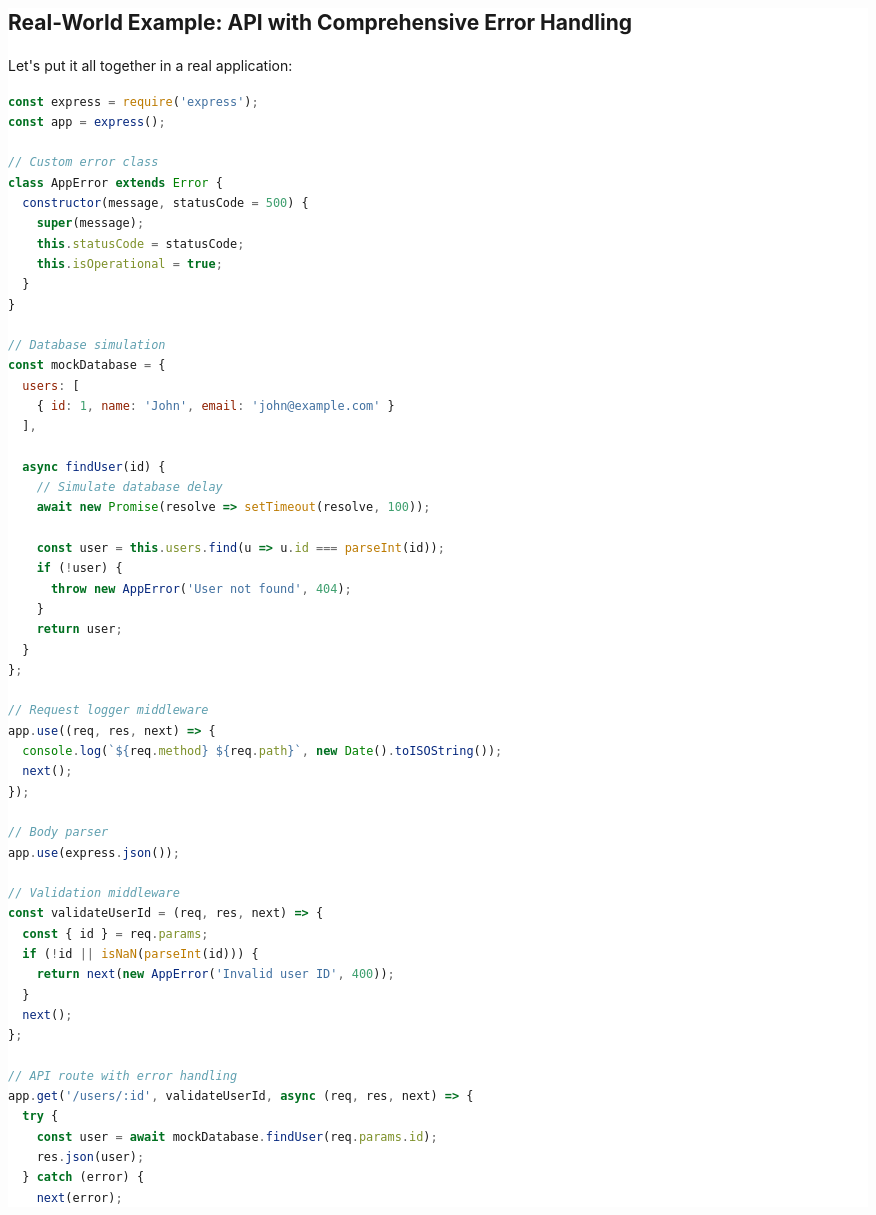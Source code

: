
 ```javascript
```

## Real-World Example: API with Comprehensive Error Handling

Let's put it all together in a real application:

```javascript
const express = require('express');
const app = express();

// Custom error class
class AppError extends Error {
  constructor(message, statusCode = 500) {
    super(message);
    this.statusCode = statusCode;
    this.isOperational = true;
  }
}

// Database simulation
const mockDatabase = {
  users: [
    { id: 1, name: 'John', email: 'john@example.com' }
  ],
  
  async findUser(id) {
    // Simulate database delay
    await new Promise(resolve => setTimeout(resolve, 100));
  
    const user = this.users.find(u => u.id === parseInt(id));
    if (!user) {
      throw new AppError('User not found', 404);
    }
    return user;
  }
};

// Request logger middleware
app.use((req, res, next) => {
  console.log(`${req.method} ${req.path}`, new Date().toISOString());
  next();
});

// Body parser
app.use(express.json());

// Validation middleware
const validateUserId = (req, res, next) => {
  const { id } = req.params;
  if (!id || isNaN(parseInt(id))) {
    return next(new AppError('Invalid user ID', 400));
  }
  next();
};

// API route with error handling
app.get('/users/:id', validateUserId, async (req, res, next) => {
  try {
    const user = await mockDatabase.findUser(req.params.id);
    res.json(user);
  } catch (error) {
    next(error);
```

::::

### WHAT IS EXPECTED
Nothing but the text of the listing should be set down, exactly, with the pictures left behind.

### EXERCISE RESULT
Source code

:
 ```javascript
```

## Real-World Example: API with Comprehensive Error Handling

Let's put it all together in a real application:

```javascript
const express = require('express');
const app = express();

// Custom error class
class AppError extends Error {
  constructor(message, statusCode = 500) {
    super(message);
    this.statusCode = statusCode;
    this.isOperational = true;
  }
}

// Database simulation
const mockDatabase = {
  users: [
    { id: 1, name: 'John', email: 'john@example.com' }
  ],
  
  async findUser(id) {
    // Simulate database delay
    await new Promise(resolve => setTimeout(resolve, 100));
  
    const user = this.users.find(u => u.id === parseInt(id));
    if (!user) {
      throw new AppError('User not found', 404);
    }
    return user;
  }
};

// Request logger middleware
app.use((req, res, next) => {
  console.log(`${req.method} ${req.path}`, new Date().toISOString());
  next();
});

// Body parser
app.use(express.json());

// Validation middleware
const validateUserId = (req, res, next) => {
  const { id } = req.params;
  if (!id || isNaN(parseInt(id))) {
    return next(new AppError('Invalid user ID', 400));
  }
  next();
};

// API route with error handling
app.get('/users/:id', validateUserId, async (req, res, next) => {
  try {
    const user = await mockDatabase.findUser(req.params.id);
    res.json(user);
  } catch (error) {
    next(error);
```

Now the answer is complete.